THE BLOG
12/01/2011 04:38 pm ET | Updated Jan 31, 2012

Only Voters Can Save Middle Class America

It's not often that news, analysis and even your friends' opinions converge to make clear what's been happening to make the American voter so damned mad!

"In the eight decades before the recent recession, there was never a period when as much as nine percent of U.S. gross domestic product went to companies in the form of after-tax profits. Now the figure is over 10 percent. During the same period, there never was a quarter when wage and salary income amounted to less than 45 percent of the economy. Now the figure is below 44 percent."

Here's Benjamin Wallace-Wells in a New York Magazine profile of Mitt Romney's record as an executive at Bain Capital, a company he helped create:

"Romney was also a business revolutionary.

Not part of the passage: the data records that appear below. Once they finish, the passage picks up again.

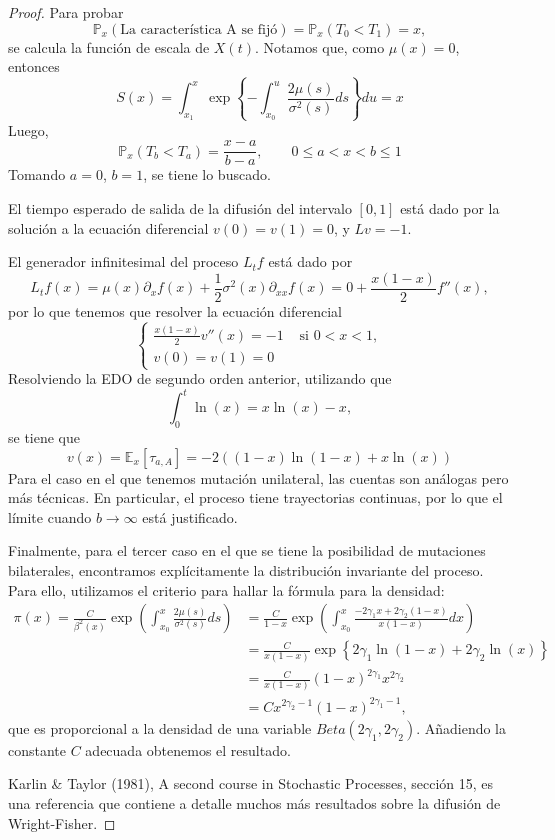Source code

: \documentclass[letterpaper]{article}
\renewcommand{\to}{\rightarrow}
\newcommand{\E}{\mathbb{E}}
\renewcommand{\P}{\mathbb{P}}
\newcommand{\1}{\mathds{1}}
\theoremstyle{definition}
\theoremstyle{definition}
\theoremstyle{definition}
\theoremstyle{definition}
\theoremstyle{definition}
\begin{document}
 \begin{proof} 

    Para probar 
    \[
        \P_x(\text{La característica A se fijó})=\P_x(T_0<T_1)=x,
    \]
    se calcula la función de escala de $X(t)$. Notamos que, como $\mu(x)=0$, entonces 
    \[
    S(x)=\int_{x_1}^{x}\exp \left\{-\int_{x_0}^{u}\frac{2\mu(s)}{\sigma^2(s)}ds \right\} du =x  
    \]
    Luego, 
    \[
    \P_x(T_b<T_a)=\frac{x-a}{b-a}, \qquad 0\leq a<x<b\leq1    
    \]
    Tomando $a=0$, $b=1$, se tiene lo buscado.

    El tiempo esperado de salida de la difusión del intervalo $[0,1]$ está dado por la solución 
    a la ecuación diferencial $v(0)=v(1)=0$, y $Lv=-1$.

    El generador infinitesimal del proceso $L_tf$ está dado por 
    \[
        L_tf(x)=\mu(x)\partial_xf(x) +\frac{1}{2}\sigma^2(x)\partial_{xx}f(x)=0+\frac{x(1-x)}{2}f''(x),
    \]
    por lo que tenemos que resolver la ecuación diferencial 
    \[
    \begin{cases}
        \frac{x(1-x)}{2}v''(x)=-1 & \text{ si } 0<x<1,\\
        v(0)=v(1)=0 
    \end{cases}    
    \]
    Resolviendo la EDO de segundo orden anterior, utilizando que 
    \[
    \int_0^{t}\ln(x)= x\ln(x)-x,     
    \]
    se tiene que 
    \[
    v(x)=\E_x\left[\tau_{a,A}\right]=-2((1-x)\ln(1-x)+x\ln(x))    
    \]
    Para el caso en el que tenemos mutación unilateral, las cuentas son análogas pero más técnicas. En particular, el proceso tiene trayectorias continuas, por lo que el límite
    cuando $b\to \infty$ está justificado.
    \newline

    Finalmente, para el tercer caso en el que se tiene la posibilidad de mutaciones bilaterales, encontramos explícitamente 
    la distribución invariante del proceso.\\
    
    Para ello, utilizamos el criterio para hallar la fórmula para la densidad:
    \begin{align*}
        \pi(x)=\frac{C}{\beta^2(x)}\exp \left(\int_{x_0}^{x}\frac{2\mu(s)}{\sigma^2(s)}ds\right)&=\frac{C}{1-x}\exp \left(\int_{x_0}^{x}\frac{-2\gamma_1x+2\gamma_2(1-x)}{x(1-x)}dx\right)\\
        &=\frac{C}{x(1-x)}\exp \left\{2\gamma_1 \ln(1-x)+2\gamma_2\ln(x)\right\}\\
        &=\frac{C}{x(1-x)}(1-x)^{2\gamma_1}x^{2\gamma_2}\\
        &=Cx^{2\gamma_2-1}(1-x)^{2\gamma_1-1},
    \end{align*}
    que es proporcional a la densidad de una variable $Beta(2\gamma_1,2\gamma_2)$. Añadiendo la constante 
    $C$ adecuada obtenemos el resultado.
    \newline

    Karlin \& Taylor (1981), A second course in Stochastic Processes, sección 15, es una referencia que contiene 
    a detalle muchos más resultados sobre la difusión de Wright-Fisher.
    
\end{proof}
\end{document}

Our economy went through a remarkable shift during the eighties as Wall Street reclaimed control of American business and sought to remake it in its own image. Romney developed one of the tools that made this possible, pioneering the use of takeovers to change the way a business functioned, remaking it in the name of efficiency."

And here is Tim Correll, a lawyer friend of mine who has a sharp eye for what is happening as the sand washes out from under the feet of middle class America:

"I've had it with these class villains who argue that the one percent are 'job creators' who won't create jobs if they get a tax increase. For starters, lets note that entrepreneurs don't create jobs, consumers create jobs. Our greatest job growth over an extended priod of time took place from 1950 to 1980. During that time the top marginal tax rate was 90, yes, that's right, NINETY, percent -- 90%, but we had soldiers coming home, unemployed men who were skilled in the scutty blue-collar skills of war, but we funded the GI bill (with those taxes on the one percent) and those GIs went to school and bought houses and spent money and the economy grew and grew and grew. (I'm 67 years old and through all my growing up years I never saw a year where my father -- a university professor -- didn't get a raise and things just kept getting better.)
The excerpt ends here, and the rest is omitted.